The S&P 500, which is a good index of how well the stock market is doing, is down more than 20% in 2022. Dow Jones fell 15.3%, Nasdaq 29.5%, and Bitcoin 59%. This drop is making everyone worried and wary.
But the truth is a recession is always almost temporary, and stock prices do bounce back up. All your investments will then go up, and you will get that delightful surge in portfolio value after if you invest during a recession. Keep reading to find out more about investing in a recession and why it’s a better idea than you might imagine.
Look at Historical Data on Recessions
This is not the first time we are going through a recession, and it won’t be the last. But we can definitely look at historical data to learn from recessions and how to invest better during them.
If you look at the average declines during a recession and the bounce back up after, these are what the numbers look like. The average decline is 29% from the peak before the recession. That is a huge drop.
But, the average peak 1 year after the though (the lowest point) is 40% and 2 years after is 54%!! These are astronomical figures and something to pay attention to.
Since these are just averages, some recessions bounce back even better than this.
That’s the whole point of investing in a recession. You are staying in the market, and you can take advantage of these brilliant gains after.
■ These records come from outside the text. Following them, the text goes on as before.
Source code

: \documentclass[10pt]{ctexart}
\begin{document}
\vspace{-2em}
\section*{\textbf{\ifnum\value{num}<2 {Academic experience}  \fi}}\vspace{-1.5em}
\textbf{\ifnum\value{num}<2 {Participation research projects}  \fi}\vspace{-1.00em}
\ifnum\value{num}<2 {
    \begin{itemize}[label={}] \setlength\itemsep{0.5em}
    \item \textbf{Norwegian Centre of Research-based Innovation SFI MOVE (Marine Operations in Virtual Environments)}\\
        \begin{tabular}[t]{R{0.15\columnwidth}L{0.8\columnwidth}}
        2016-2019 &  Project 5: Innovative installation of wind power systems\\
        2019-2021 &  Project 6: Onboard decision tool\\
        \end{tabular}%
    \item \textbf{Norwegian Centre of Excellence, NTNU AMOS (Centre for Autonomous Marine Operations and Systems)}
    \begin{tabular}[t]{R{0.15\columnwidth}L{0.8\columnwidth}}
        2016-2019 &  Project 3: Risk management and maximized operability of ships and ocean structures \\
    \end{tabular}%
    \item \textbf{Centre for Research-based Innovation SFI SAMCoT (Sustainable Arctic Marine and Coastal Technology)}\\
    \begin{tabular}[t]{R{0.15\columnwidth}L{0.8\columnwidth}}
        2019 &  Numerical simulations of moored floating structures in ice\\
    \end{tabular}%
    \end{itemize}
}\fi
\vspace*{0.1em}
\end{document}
Not only that, but a recession is pretty much built into the stock market. And US stocks start declining way before a recession starts, and they tend to bottom out way before a recession actually ends. Even if the recession is going, your stock prices might already be on their way up, and you want to take advantage of that upward trend by staying steadily invested in the market.
The most important reason you need to keep investing in the market is dollar-cost averaging. You’ve probably heard of this investing strategy many times before, but its benefits peak when you invest during a recession.
Why is that? Well, when you keep buying bits of the stock every week or month, even during a recession, you are getting the stock at an immense discount.
For example, if you buy 25 shares of a stock at its peak price of $100, you pay $2500. But if you buy 25 shares of the stock at its recession price of $50, you pay $1250. You get the same number of shares for a lower price.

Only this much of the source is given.